One of his witnesses, a young male social worker, was struggling to defend himself under a blistering cross-examination as to why he violated state law and took it upon himself to remove the maggot-covered child from the abusive home. Only law enforcement was allowed to do that. You broke state law, the man was told.

"I saw this man break down and cry and say that the baby was covered with maggots, and what was he supposed to do?" recalled Vieth, the founder and executive director of the National Child Protection Training Center at Winona State University.

"We won the case, but it was life-changing for me," Vieth said. "I went home that night and told my wife what I wanted to do with my life."

Of course, given the subject matter, there would be more lump-in-the-throat tales that would affirm Vieth's decision to make the plight of abused and neglected children his life's work.

There was the 7-year-old girl at his teacher wife's private school in Virginia. At the time, Vieth headed the National Center for the Prosecution of Child Abuse in Washington, D.C.
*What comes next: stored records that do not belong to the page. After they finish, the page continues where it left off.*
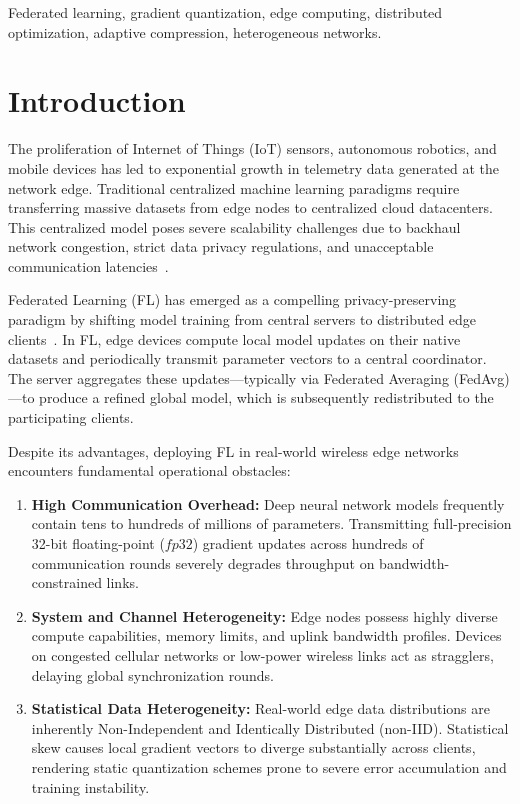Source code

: \documentclass[conference]{IEEEtran}
\begin{document}
\begin{IEEEkeywords}
Federated learning, gradient quantization, edge computing, distributed optimization, adaptive compression, heterogeneous networks.
\end{IEEEkeywords}

\section{Introduction}
The proliferation of Internet of Things (IoT) sensors, autonomous robotics, and mobile devices has led to exponential growth in telemetry data generated at the network edge. Traditional centralized machine learning paradigms require transferring massive datasets from edge nodes to centralized cloud datacenters. This centralized model poses severe scalability challenges due to backhaul network congestion, strict data privacy regulations, and unacceptable communication latencies~\cite{mcmahan2017communication, kairouz2021advances}.

Federated Learning (FL) has emerged as a compelling privacy-preserving paradigm by shifting model training from central servers to distributed edge clients~\cite{li2020federated}. In FL, edge devices compute local model updates on their native datasets and periodically transmit parameter vectors to a central coordinator. The server aggregates these updates---typically via Federated Averaging (FedAvg)---to produce a refined global model, which is subsequently redistributed to the participating clients.

Despite its advantages, deploying FL in real-world wireless edge networks encounters fundamental operational obstacles:
\begin{enumerate}
    \item \textbf{High Communication Overhead:} Deep neural network models frequently contain tens to hundreds of millions of parameters. Transmitting full-precision 32-bit floating-point ($fp32$) gradient updates across hundreds of communication rounds severely degrades throughput on bandwidth-constrained links.
    \item \textbf{System and Channel Heterogeneity:} Edge nodes possess highly diverse compute capabilities, memory limits, and uplink bandwidth profiles. Devices on congested cellular networks or low-power wireless links act as stragglers, delaying global synchronization rounds.
    \item \textbf{Statistical Data Heterogeneity:} Real-world edge data distributions are inherently Non-Independent and Identically Distributed (non-IID). Statistical skew causes local gradient vectors to diverge substantially across clients, rendering static quantization schemes prone to severe error accumulation and training instability.
\end{enumerate}
\end{document}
The girl was caught performing oral sex on a female classmate. Vieth's wife, Lisa, reported the incident to the principal. Another case reported to the principal involved a boy so malnourished that he ate crumbs off the classroom floor. When the principal declined to contact authorities in either case, Vieth's wife and other staffers, at the risk of termination, did it themselves.
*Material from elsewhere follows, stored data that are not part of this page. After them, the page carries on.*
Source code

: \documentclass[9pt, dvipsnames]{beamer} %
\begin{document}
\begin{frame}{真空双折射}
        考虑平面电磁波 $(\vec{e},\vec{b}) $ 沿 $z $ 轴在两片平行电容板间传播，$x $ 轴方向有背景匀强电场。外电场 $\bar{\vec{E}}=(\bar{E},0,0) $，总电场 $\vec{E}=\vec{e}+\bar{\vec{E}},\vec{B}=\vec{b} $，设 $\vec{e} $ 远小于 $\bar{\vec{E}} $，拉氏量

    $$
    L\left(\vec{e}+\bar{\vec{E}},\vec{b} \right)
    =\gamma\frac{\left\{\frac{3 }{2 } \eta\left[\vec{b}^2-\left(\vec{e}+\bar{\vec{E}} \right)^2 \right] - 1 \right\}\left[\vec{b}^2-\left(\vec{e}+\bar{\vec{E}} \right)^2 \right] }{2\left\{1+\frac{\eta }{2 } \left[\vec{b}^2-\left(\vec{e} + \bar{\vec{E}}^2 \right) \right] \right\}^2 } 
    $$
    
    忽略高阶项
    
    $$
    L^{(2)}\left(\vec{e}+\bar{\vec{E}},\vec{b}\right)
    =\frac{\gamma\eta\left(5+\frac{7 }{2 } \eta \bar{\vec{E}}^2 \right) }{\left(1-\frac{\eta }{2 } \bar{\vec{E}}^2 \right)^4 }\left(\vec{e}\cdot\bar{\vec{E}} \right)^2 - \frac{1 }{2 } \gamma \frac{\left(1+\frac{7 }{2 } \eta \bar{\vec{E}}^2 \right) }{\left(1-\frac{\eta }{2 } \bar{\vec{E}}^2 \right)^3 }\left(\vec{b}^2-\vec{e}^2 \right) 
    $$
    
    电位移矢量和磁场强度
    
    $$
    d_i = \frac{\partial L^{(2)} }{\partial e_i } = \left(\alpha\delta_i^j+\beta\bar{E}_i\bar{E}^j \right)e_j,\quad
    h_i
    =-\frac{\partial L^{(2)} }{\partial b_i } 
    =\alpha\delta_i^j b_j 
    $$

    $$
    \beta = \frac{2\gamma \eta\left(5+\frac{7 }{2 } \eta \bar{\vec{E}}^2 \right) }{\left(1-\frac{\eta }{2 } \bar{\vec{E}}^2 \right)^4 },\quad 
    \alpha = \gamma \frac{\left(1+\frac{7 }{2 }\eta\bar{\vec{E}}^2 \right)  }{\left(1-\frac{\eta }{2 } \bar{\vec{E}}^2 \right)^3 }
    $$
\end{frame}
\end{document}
MOST CASES NOT REPORTED OR INVESTIGATED

Vieth's nearly 7-year-old, federally funded center has trained hundreds of front-line professionals — ranging from cops to prosecutors, social workers and nurses — on child-abuse prevention, detection and investigation. It uses mock courtrooms and meth-lab, crack-house and upscale-suburban-home settings to instruct investigators and others on how to sift through clues that might substantiate an allegation of child abuse or neglect.

Plans are to replicate the research- and evidence-based curriculum at 40 other universities in the nation in the coming months, Vieth said.

Better training of professionals who may come into contact with an abused or neglected child is one of the key measures Vieth cites in his intriguing call to end child abuse in America within three generations.

"As a nation, we have done more to address child abuse in the past 30 years than occurred in the first 200 years of our history," Vieth writes in an academic paper that has been well-received in the child-protection and justice fields but is virtually unknown in mainstream circles. "Unfortunately, the obstacles that remain are nothing less than mountains."

One of them is the sad reality that many children suspected of being abused are not reported to the child-protection system.

Vieth cites a 2000 study that found that 65 percent of social workers, 53 percent of physicians and 58 percent of physician assistants did not report all cases of suspected abuse.

Most telling are two hypothetical cases involving teachers — not only mandated reporters, but also possibly the one trusted adult a child comes into daily contact with the most outside the home. Of 197 teachers who took part in the test, only 26 percent said they would contact authorities if a child told them that a relative was touching their genitals. Only 11 percent would do so in the second test, which involves a child accusing another teacher of touching their private parts.

Vieth also notes that even when cases are reported, most are never investigated. A government-commissioned national report this year on abused and neglected children found that most cases of maltreated children "do not get CPS (child-protection services) investigation."

AIM HIGH

Vieth cites obstacles to reform: inadequate funding and training, as well as the fact that the issue is not a top public or political concern.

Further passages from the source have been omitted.